Five days ago I filed a complaint with the BC Human Rights Tribunal (BCHRT). By the tribunal’s own best estimates, my complaint should go through initial screening in about 1.5 years.
The screening should take 30 days as a matter of policy, but there’s a backlog. By June 2025 the tribunal was set to be on track to begin screening complaints filed in 2024, according to a March 2025 release.
I suspect my complaint might be one of the 30% that does not survive the initial screen, despite my best efforts to frame years of workplace unfairness as discrimination based on my age and gender. It’s a prima facie case at best, but my hope is that prima facie is enough to get me to the next stage.
You might argue I’m contributing to the backlog, if I’m admitting my argument is likely too thin for legal repercussions against my employer, like any kind of forced operational change that would eliminate extended health benefits being offered on an ad hoc basis, seemingly determined by the mood of certain individuals at any particular moment.

https://www.bchrt.bc.ca/update-from-the-chair-on-backlog-and-delay/
I’m getting off track, which is unsurprising. I’ve come to this blog with a vague desire to write something about the notwithstanding clause, as it’s before the courts, and Charter section 2(d), freedom of association.
Prior to 2007, when the Supreme Court of Canada (SCC) overruled its previous jurisprudence on 2(d), the section had been stripped of any substantive meaning. That meant governments, like our BC Liberals (read: BC Conservatives, as they eventually rebranded), were free to systematically tear up collective agreements and impose new contracts across sectors—education, post-secondary, health care—on thousands of workers.
It was a challenge to the legislation that tore up the agreements of BC Health Care workers that led to that change to Charter interpretation, at least with respect to 2(d). The court clearly stated that freedom of association includes a right to bargain collectively.

When Health Services came down, I was working in the legal department of a nonprofit, still searching for articles months after my LL.B. graduation. (For the record: I never articled and somehow ended up on a winding life path that leads me almost 20 years later to be submitting BCHRT complaints, unlikely to amount to anything, over demeaning treatment that could be, in my mind, easily solved by simple transparency and formal compensation structures).
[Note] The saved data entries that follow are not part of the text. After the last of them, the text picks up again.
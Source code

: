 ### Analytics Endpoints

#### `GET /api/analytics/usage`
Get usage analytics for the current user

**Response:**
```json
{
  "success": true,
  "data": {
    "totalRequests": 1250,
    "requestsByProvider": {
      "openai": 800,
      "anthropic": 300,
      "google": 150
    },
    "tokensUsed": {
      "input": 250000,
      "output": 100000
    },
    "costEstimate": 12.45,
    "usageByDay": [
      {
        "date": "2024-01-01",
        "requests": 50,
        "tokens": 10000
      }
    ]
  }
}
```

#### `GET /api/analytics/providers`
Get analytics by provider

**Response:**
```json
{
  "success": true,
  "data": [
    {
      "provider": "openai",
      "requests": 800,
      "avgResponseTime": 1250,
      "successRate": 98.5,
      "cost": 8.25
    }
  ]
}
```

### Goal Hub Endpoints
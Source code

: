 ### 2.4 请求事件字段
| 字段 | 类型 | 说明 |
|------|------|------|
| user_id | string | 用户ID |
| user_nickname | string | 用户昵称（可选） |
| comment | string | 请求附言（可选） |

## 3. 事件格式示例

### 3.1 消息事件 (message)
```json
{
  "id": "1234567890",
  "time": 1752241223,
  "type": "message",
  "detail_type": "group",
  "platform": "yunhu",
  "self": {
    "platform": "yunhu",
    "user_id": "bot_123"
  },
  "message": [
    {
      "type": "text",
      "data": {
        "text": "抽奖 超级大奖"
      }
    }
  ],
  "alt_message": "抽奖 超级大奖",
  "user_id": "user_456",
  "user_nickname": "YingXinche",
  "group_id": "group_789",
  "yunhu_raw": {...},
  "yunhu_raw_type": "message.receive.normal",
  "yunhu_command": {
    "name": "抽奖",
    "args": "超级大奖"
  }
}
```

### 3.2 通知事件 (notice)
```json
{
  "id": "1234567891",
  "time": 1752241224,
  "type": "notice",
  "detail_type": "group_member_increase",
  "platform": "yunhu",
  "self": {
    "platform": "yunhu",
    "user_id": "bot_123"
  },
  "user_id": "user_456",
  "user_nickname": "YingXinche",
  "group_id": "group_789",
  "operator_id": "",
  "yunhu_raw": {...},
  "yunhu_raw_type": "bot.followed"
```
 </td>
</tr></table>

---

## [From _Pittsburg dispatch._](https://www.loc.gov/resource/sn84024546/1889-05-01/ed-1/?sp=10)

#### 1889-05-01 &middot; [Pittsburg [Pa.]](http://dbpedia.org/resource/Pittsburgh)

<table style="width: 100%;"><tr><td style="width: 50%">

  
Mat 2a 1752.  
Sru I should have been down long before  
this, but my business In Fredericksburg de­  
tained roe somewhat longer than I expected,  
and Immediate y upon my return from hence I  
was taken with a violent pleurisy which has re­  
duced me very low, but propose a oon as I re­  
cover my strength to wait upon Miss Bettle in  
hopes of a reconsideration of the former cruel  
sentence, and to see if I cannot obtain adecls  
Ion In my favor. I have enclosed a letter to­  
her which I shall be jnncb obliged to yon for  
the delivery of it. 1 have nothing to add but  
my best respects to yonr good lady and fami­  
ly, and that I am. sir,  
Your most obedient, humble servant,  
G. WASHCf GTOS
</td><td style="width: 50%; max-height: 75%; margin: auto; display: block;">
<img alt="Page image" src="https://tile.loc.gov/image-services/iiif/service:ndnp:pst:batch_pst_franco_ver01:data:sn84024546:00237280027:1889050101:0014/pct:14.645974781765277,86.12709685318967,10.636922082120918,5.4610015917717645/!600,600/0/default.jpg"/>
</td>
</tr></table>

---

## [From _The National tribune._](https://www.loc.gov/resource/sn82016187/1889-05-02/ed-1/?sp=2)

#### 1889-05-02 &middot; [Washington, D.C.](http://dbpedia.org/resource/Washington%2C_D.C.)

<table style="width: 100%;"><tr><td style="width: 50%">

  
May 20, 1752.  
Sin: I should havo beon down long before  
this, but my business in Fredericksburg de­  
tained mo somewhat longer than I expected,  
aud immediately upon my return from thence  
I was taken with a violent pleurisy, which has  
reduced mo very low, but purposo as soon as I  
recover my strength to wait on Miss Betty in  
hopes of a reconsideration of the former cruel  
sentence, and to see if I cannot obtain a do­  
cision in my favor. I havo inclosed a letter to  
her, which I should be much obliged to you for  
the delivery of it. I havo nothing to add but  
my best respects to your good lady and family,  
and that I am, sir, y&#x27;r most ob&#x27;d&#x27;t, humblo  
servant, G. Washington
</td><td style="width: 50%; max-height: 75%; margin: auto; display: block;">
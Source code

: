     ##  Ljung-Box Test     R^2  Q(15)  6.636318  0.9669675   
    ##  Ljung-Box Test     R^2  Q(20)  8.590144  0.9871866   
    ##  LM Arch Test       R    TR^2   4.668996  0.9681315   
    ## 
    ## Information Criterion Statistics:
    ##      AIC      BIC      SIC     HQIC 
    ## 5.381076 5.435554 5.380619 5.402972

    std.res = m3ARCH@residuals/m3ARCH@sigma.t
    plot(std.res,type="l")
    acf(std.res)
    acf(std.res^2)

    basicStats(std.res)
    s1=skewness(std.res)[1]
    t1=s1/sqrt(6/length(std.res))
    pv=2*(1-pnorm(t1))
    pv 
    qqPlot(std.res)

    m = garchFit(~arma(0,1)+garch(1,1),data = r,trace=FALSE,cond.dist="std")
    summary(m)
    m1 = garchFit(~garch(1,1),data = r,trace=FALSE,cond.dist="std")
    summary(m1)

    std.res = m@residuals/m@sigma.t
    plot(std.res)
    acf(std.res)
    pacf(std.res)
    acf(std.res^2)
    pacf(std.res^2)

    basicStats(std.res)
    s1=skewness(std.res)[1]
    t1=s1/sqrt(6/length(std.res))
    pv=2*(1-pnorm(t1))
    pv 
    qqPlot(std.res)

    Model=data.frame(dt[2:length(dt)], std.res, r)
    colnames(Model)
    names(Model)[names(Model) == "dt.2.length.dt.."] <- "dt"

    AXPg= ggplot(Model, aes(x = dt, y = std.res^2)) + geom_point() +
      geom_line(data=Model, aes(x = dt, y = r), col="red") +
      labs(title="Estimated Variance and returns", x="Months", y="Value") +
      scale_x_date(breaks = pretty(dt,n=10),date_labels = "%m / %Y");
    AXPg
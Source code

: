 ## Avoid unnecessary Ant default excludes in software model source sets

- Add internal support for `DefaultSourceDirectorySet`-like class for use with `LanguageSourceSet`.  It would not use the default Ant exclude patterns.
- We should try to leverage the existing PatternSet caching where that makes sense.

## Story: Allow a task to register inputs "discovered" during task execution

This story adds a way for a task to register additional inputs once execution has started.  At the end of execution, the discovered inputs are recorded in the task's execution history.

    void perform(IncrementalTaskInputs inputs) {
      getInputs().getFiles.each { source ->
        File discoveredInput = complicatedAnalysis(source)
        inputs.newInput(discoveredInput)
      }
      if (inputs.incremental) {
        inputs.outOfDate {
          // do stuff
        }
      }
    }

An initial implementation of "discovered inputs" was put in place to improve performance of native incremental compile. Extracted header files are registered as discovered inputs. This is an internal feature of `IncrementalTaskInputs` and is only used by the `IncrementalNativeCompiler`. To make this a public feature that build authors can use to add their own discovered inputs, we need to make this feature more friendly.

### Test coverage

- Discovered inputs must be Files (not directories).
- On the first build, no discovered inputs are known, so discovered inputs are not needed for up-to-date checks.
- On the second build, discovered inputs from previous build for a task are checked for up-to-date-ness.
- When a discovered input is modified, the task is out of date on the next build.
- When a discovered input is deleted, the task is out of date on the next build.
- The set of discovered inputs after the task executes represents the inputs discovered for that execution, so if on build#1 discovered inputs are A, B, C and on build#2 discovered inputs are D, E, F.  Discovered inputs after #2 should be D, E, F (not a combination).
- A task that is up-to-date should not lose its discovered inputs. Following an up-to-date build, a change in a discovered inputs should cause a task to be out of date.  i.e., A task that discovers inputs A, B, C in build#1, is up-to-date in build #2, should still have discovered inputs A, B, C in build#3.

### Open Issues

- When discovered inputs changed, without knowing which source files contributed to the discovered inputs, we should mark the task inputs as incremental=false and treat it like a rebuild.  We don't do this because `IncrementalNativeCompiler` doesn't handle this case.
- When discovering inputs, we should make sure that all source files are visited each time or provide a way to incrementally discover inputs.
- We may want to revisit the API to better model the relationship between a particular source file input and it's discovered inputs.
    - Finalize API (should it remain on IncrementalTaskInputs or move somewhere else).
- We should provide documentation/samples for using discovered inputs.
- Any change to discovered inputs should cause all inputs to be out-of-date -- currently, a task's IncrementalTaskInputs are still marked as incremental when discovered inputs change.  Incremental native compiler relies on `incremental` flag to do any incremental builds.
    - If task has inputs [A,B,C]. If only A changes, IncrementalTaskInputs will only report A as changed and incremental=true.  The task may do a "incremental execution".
I had written my major paper in law school on 2(d) as my own memory of having been legislated back to work by that Gordon Campbell BC Liberal (read: BC Conservative) government—as a post-secondary worker—was still relatively fresh in my mind.
I want to express how heavy-handed back to work legislation feels when you have been an active union member, as I was, and captaining a picket line, as I was, months into a bargaining process, as we were, only to hear that my government had passed a law to bring the entire thing to a halt and to impose the deal they wanted. But that was prior to 2007 and 2(d) had been emptied of all legal meaning. So they were free to do it.
What I think about now is how they are still free to do it. Section 33, the notwithstanding clause, lets any goverment pass and enforce a law that violates some of our rights under the Charter as long as they say so explicitly. That includes freedom of association.
The use of the Charter is presently before the SCC because of a Quebec law that prohibits religious attire in workplaces. My cursory understanding is that Quebec wants to renew this law, because the five year limit of its use of the notwithstanding clause is up.
I wasn’t really aware this debate was going on. I didn’t have a sense of the growing use, or ease with provincial governments in proposing the use, of the clause in recent years. I only looked it up after I watched Question Period on September 17 and saw Mark Carney’s exchange with Bloc leader Yves-François Blanchet.
Mark Carney said it’s the job of the government to defend the Charter, by which we have to assume he meant the rights and freedoms in the Charter, not necessarily government’s ability under the Charter to override those rights. It’s the type of comment I like to hear from Mark, good ‘ol Mark, because you feel it’s sincere, you feel everything Mark does is sincere.
(Side note: I dislike many of the policies of this new Liberal government—like massive increases in defence spending that will use up a huge amount of the federal budget and fast tracking mining projects—but much in the way I hate that I should use those vegetables in my fridge to make a beet and orange salad instead of eat half of the discounted birthday cake I brought home from Safeway. The environment will suffer under this government, but it would have suffered worse under the alternative, and Canada right now has limited tools in its economic and strategic toolkit.)
Fundamentally, we don’t think about our rights until they might be taken away (think a government that wants to use section 33) or we discover they are difficult to enforce (think of the 1.5 year long wait for BCHRT complaint processing). As Canadians, we also tend to spend little time thinking about our own politics because of the noise of what happens in the U.S. America can be very, very, very loud, but ultimately we do have to pay attention first to what happens in our own house.
I filed the BCHRT complaint only after a long summer of commiseration with co-workers about various ongoing, serious instances of poor treatment. Myself and another want to organize, or at least start an organizing drive. A union doesn’t solve all problems, but it’s a beginning. And it is in practical terms the only mechanism we have. I have a call with a union organizer in a few hours, and I have hope, that we can move forward, while we still have the right to do so.